Though steady variables in real-world datasets present detailed data, they don’t seem to be all the time the best type for modelling and interpretation. That is the place variable discretization comes into play.
Understanding variable discretization is important for knowledge science college students constructing robust ML foundations and AI engineers designing interpretable programs.
Early in my knowledge science journey, I primarily targeted on tuning hyperparameters, experimenting with completely different algorithms, and optimising efficiency metrics.
Once I experimented with variable discretization strategies, I seen how sure ML fashions grew to become extra steady and interpretable. So, I made a decision to clarify these strategies on this article.
is variable discretization?
Some work higher with discrete variables. For instance, if we need to practice a choice tree mannequin on a dataset with steady variables, it’s higher to remodel these variables into discrete variables to cut back the mannequin coaching time.
Variable discretization is the method of reworking steady variables into discrete variables by creating bins, that are a set of steady intervals.

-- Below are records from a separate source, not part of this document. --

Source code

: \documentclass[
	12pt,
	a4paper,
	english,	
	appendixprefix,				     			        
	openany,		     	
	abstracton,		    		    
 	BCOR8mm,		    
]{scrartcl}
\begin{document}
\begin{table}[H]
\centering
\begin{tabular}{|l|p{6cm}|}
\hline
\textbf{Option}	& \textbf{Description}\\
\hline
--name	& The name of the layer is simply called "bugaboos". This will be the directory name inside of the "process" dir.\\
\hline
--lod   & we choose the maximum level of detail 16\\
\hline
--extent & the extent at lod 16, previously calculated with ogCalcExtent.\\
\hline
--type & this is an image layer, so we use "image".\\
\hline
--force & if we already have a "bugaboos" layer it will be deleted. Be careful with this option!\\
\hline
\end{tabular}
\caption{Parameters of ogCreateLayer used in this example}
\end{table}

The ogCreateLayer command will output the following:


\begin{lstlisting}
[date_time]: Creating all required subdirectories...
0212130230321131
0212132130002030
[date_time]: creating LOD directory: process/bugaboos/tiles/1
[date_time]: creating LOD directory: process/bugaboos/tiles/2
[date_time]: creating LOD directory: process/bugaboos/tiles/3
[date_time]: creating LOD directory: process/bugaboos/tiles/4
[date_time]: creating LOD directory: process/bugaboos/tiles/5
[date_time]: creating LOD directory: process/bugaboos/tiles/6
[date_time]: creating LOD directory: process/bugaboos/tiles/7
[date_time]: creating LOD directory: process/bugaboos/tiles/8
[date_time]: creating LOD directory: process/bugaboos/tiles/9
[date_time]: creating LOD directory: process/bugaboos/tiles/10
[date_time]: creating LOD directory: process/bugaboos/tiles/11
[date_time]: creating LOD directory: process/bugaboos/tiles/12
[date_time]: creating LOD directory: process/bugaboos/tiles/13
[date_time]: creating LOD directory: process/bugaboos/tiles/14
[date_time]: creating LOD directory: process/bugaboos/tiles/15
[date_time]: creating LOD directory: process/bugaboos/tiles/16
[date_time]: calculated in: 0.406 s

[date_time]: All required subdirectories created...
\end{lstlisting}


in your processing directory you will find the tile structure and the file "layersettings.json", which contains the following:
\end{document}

Benefits of variable discretization
- Resolution timber and naive bayes modles work higher with discrete variables.
- Discrete options are simple to grasp and interpret.
- Discretization can scale back the influence of skewed variables and outliers in knowledge.
In abstract, discretization simplifies knowledge and permits fashions to coach sooner.
Disadvantages of variable discretization
The principle drawback of variable discretization is the lack of data occurred as a result of creation of bins. We have to discover the minimal variety of bins and not using a important lack of data. The algorithm can’t discover this quantity itself. The consumer must enter the variety of bins as a mannequin hyperparameter. Then, the algorithm will discover the reduce factors to match the variety of bins.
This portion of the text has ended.